(Collection entries)
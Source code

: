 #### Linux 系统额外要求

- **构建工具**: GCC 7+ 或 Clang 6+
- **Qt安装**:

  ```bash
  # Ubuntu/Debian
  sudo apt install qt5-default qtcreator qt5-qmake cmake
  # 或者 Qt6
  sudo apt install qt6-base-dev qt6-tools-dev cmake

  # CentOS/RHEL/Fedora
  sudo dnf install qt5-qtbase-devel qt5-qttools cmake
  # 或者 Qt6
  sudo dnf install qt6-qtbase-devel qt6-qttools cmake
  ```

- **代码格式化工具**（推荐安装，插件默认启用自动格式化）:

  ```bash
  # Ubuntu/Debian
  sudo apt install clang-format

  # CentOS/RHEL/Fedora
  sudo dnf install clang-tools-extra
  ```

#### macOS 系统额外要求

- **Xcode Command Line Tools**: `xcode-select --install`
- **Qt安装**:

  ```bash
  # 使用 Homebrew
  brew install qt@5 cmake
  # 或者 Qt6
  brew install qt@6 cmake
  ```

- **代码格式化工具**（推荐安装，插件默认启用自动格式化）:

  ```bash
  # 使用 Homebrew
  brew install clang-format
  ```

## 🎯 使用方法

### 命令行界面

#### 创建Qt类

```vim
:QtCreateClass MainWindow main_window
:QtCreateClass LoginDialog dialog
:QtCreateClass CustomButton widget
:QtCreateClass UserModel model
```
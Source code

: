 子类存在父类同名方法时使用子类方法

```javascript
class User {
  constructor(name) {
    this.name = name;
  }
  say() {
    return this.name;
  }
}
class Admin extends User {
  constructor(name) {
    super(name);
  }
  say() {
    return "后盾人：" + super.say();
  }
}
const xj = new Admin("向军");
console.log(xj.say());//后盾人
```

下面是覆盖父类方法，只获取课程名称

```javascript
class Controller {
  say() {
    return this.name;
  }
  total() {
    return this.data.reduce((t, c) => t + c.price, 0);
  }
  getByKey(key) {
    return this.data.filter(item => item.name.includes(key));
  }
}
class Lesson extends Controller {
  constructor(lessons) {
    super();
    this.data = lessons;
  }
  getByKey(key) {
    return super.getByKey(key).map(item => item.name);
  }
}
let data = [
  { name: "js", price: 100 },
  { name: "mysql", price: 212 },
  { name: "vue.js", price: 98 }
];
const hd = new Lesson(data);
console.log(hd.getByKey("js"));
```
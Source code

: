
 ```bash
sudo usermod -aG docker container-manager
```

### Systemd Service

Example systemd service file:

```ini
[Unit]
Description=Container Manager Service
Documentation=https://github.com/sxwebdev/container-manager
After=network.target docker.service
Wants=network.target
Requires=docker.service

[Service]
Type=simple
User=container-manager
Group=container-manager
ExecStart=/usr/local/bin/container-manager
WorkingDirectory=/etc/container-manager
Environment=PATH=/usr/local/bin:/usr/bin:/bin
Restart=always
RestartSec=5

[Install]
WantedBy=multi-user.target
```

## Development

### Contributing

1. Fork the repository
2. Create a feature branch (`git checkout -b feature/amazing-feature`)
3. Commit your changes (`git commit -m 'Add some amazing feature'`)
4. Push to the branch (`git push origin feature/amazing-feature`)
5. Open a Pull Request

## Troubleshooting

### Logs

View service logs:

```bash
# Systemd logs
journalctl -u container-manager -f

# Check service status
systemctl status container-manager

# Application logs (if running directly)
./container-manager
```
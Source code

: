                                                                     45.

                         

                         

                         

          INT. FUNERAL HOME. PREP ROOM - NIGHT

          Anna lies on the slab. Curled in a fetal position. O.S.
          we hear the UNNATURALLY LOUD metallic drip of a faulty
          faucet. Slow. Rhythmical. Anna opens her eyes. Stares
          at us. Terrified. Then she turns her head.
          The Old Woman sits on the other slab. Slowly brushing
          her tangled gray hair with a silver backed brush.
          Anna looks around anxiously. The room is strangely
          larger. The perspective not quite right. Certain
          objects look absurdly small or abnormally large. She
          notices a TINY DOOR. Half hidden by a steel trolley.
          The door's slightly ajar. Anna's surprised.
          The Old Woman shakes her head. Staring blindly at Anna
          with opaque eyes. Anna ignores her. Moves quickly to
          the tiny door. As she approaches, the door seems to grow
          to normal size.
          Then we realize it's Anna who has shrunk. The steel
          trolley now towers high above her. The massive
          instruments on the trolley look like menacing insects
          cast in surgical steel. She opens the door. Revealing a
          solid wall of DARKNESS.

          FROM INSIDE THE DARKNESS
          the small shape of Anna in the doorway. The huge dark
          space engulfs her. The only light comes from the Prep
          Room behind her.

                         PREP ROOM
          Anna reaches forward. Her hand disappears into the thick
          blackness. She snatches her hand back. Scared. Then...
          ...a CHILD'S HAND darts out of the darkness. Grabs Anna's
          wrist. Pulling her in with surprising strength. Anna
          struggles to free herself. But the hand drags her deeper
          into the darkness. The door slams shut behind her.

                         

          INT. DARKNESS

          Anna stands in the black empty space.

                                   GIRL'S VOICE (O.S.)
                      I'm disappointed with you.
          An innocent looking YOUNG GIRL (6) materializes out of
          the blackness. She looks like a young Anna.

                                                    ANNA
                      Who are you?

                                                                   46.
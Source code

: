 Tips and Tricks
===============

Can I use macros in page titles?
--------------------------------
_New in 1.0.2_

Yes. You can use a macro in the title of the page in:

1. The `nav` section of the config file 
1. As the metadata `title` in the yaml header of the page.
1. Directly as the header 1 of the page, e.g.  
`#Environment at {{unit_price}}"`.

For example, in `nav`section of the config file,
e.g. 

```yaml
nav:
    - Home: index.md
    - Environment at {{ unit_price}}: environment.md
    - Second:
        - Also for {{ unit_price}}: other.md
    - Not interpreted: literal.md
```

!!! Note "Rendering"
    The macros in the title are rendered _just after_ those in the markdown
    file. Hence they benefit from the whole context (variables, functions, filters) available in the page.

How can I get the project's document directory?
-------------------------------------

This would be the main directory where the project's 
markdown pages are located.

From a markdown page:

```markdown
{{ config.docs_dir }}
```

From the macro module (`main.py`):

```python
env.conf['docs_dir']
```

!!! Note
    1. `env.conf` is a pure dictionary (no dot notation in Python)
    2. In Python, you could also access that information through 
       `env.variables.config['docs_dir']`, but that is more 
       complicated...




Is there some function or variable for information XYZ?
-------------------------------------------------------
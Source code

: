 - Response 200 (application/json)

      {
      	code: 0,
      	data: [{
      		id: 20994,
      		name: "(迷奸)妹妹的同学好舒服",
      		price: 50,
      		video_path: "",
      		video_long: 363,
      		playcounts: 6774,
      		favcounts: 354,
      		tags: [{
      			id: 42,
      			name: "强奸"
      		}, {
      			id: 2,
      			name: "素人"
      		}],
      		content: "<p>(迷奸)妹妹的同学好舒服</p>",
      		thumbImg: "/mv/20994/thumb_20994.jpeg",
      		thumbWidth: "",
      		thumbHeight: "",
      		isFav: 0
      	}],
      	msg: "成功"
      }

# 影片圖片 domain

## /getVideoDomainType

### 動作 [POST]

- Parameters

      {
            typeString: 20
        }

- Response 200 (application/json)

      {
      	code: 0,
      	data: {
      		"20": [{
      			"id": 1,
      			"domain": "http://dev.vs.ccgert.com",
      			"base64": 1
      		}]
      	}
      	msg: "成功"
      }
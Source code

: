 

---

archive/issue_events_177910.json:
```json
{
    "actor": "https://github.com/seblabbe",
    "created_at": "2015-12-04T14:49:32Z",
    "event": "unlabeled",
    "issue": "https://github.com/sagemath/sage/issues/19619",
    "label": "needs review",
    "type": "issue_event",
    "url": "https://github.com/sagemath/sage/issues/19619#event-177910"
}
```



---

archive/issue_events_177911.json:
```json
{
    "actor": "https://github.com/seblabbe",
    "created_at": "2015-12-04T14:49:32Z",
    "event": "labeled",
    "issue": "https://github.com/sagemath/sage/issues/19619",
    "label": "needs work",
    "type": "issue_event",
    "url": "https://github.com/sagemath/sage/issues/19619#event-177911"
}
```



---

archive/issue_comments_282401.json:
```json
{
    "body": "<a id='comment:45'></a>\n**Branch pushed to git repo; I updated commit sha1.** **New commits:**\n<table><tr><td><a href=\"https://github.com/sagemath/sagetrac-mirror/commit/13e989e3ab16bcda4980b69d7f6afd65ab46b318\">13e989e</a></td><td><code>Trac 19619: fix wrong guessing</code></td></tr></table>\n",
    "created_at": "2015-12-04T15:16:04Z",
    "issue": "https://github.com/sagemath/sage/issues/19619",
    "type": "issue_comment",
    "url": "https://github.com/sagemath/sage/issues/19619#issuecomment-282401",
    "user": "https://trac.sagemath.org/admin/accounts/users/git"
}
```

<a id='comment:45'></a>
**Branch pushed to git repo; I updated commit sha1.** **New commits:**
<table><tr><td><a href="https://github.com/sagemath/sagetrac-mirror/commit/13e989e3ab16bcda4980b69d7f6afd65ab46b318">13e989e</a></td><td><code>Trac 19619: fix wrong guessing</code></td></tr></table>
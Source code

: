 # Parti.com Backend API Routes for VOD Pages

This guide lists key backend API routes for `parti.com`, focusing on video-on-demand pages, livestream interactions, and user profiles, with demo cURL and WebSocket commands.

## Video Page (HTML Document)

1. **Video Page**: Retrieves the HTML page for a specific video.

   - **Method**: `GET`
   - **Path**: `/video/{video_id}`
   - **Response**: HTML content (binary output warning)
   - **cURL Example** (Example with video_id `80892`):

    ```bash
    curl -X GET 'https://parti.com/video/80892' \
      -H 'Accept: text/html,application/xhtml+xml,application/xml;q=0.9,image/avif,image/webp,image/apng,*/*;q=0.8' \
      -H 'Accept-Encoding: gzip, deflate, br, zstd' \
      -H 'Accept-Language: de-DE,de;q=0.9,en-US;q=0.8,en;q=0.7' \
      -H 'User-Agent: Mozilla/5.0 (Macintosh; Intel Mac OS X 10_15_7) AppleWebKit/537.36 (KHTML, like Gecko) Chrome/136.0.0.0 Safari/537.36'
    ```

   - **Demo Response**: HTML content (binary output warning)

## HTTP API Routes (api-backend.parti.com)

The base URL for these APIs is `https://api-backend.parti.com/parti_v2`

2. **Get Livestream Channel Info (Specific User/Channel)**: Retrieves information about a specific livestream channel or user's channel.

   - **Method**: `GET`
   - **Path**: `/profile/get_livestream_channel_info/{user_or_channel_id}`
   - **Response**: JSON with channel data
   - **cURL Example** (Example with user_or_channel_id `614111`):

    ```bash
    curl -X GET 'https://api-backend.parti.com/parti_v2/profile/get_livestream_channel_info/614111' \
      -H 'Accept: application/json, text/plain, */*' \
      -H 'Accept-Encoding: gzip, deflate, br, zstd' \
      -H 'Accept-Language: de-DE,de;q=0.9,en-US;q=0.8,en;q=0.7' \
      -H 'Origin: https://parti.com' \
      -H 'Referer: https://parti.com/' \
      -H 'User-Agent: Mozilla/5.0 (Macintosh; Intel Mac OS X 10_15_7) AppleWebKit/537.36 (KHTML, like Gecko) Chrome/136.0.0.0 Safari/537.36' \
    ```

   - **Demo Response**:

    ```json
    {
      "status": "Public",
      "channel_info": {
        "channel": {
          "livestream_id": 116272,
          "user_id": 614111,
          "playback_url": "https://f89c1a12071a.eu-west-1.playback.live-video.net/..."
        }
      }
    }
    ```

What to do:
The range runs from the line above containing "darkness. Grabs Anna's" to the line containing "GIRL'S VOICE (O.S.)", inclusive. Restate those lines word for word and no others.

Response to this exercise:
          ...a CHILD'S HAND darts out of the darkness. Grabs Anna's
          wrist. Pulling her in with surprising strength. Anna
          struggles to free herself. But the hand drags her deeper
          into the darkness. The door slams shut behind her.

                         

          INT. DARKNESS

          Anna stands in the black empty space.

                                   GIRL'S VOICE (O.S.)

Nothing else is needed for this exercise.